• Data to use
──────────
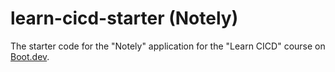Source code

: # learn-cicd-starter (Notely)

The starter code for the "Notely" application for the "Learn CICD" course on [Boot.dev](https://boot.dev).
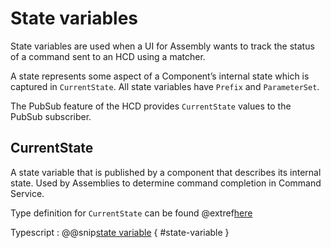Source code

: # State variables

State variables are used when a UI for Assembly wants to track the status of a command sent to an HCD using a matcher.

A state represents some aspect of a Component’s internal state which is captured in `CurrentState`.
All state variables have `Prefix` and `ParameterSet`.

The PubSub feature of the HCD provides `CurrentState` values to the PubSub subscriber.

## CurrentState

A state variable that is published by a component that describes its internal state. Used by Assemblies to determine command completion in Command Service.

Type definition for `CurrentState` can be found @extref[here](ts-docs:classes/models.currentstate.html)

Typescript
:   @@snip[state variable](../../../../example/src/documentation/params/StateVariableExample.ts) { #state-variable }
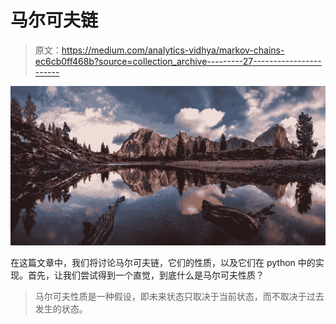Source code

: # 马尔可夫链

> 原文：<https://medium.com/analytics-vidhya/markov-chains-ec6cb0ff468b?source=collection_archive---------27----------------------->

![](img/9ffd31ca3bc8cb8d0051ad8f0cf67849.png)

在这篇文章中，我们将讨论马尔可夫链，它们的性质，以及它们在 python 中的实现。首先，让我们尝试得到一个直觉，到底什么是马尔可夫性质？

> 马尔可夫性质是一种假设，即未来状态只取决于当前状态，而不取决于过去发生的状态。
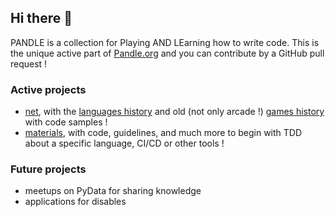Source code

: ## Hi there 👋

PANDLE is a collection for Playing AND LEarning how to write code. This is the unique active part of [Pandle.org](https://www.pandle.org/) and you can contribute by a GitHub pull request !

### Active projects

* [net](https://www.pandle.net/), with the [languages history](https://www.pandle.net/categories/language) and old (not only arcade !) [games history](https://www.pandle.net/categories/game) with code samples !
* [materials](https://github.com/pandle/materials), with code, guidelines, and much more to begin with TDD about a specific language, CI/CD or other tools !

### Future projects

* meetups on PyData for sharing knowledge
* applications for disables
──────────
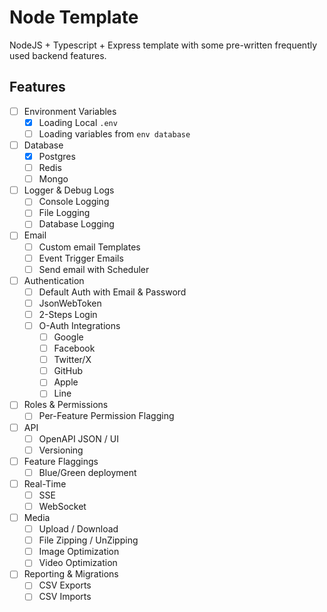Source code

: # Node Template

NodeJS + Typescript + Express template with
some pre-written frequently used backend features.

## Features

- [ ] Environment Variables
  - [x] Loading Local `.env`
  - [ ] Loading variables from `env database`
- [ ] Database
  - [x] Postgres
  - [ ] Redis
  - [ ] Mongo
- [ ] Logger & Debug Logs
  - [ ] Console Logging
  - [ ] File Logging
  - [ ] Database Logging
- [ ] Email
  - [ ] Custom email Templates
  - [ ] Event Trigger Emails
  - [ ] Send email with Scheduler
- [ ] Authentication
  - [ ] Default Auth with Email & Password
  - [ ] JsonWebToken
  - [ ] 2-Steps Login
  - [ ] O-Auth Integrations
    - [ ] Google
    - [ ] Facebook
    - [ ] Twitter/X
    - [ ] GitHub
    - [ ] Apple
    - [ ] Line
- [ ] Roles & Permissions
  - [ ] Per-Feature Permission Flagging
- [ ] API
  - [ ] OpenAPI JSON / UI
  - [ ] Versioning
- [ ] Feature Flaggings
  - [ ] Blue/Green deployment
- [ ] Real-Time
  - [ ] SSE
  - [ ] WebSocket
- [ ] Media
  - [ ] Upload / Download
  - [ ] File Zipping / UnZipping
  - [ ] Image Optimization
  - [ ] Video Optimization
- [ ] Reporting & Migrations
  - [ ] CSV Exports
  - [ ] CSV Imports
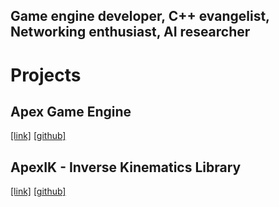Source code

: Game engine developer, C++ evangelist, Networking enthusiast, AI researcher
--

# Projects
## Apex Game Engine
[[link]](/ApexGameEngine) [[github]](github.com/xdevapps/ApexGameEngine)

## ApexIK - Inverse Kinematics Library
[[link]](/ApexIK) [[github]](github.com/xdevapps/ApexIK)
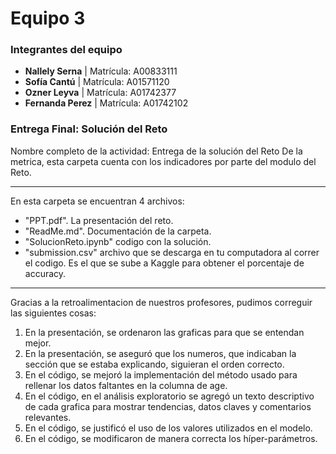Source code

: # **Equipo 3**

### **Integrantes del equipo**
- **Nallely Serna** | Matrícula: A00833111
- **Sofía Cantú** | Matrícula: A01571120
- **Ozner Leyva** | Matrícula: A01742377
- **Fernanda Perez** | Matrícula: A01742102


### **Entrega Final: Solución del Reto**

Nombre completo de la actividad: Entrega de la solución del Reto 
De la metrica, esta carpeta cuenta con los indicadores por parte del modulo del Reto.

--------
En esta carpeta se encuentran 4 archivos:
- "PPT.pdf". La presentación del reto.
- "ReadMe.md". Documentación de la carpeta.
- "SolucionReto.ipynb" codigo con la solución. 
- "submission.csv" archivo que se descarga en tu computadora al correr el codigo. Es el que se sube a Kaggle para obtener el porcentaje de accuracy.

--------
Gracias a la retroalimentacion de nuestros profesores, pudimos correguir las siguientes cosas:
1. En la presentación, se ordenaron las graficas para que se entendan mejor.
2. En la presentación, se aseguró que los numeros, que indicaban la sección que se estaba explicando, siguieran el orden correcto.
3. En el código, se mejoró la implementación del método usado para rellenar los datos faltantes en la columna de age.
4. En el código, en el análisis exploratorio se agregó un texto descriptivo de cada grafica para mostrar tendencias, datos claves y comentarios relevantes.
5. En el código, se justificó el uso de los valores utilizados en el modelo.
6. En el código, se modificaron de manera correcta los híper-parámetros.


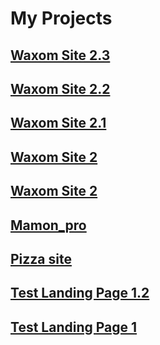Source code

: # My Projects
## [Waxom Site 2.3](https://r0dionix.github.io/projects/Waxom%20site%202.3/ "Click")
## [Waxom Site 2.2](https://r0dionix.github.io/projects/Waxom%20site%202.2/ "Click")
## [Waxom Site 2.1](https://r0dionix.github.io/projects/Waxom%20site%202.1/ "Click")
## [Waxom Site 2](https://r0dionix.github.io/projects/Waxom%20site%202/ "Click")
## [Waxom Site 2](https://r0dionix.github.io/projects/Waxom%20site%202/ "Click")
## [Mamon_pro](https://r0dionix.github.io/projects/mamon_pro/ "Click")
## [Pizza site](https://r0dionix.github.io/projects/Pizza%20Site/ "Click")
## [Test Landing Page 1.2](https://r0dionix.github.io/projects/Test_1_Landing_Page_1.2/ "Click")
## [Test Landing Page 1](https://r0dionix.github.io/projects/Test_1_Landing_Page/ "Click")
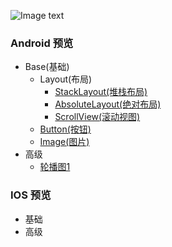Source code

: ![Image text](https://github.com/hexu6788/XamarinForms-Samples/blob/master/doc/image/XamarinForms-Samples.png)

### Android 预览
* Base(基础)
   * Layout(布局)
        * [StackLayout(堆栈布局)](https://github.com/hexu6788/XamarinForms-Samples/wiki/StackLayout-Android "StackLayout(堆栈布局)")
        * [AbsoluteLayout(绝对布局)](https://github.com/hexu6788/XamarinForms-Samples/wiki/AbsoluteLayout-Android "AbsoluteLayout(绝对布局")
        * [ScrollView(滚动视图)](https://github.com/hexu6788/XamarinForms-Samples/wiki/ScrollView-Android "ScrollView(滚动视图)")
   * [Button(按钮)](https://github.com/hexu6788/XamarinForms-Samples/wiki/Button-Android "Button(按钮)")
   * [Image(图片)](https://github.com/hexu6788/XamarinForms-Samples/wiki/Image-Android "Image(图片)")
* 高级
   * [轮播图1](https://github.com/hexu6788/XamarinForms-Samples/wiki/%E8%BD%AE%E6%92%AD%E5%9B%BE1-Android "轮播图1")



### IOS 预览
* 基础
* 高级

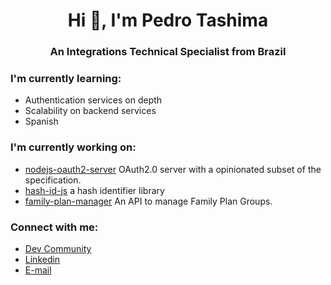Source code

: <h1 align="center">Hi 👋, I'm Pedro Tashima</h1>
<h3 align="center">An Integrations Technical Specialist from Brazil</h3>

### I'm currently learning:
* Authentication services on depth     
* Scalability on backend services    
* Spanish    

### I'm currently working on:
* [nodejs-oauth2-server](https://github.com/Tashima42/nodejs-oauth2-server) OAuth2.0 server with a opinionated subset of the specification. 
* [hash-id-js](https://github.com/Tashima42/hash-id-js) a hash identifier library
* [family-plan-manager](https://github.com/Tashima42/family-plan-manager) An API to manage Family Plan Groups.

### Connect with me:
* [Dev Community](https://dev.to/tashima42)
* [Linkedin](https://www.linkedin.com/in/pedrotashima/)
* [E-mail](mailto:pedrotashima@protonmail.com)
──────────
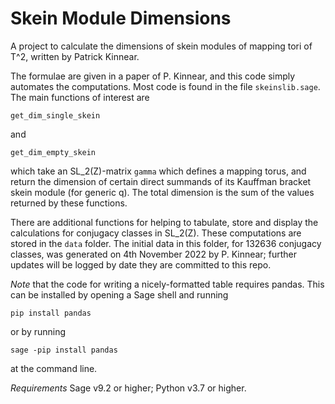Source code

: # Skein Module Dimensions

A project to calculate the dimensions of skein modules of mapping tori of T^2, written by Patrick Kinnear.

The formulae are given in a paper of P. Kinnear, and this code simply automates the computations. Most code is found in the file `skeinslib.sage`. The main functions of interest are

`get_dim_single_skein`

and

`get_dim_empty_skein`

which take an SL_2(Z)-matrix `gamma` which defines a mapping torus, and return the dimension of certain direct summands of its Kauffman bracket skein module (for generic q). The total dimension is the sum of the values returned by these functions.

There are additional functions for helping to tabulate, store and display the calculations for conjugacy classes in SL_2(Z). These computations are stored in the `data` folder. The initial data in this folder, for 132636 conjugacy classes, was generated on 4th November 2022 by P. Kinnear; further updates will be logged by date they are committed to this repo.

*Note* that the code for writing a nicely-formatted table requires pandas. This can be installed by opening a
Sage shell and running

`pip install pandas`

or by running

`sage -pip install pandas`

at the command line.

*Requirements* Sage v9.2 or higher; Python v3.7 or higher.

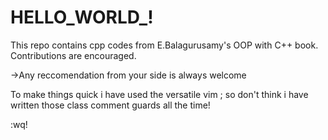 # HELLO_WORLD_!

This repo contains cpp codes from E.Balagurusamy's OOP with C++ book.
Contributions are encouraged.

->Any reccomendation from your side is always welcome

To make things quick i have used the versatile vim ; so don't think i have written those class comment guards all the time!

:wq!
──────────
• Your task
Of the entries above, repeat exactly the lines between the line with "- [ ] Mongo" and the line with "- [ ] Authentication", inclusive, and no others.

• Answer to the problem
  - [ ] Mongo
- [ ] Logger & Debug Logs
  - [ ] Console Logging
  - [ ] File Logging
  - [ ] Database Logging
- [ ] Email
  - [ ] Custom email Templates
  - [ ] Event Trigger Emails
  - [ ] Send email with Scheduler
- [ ] Authentication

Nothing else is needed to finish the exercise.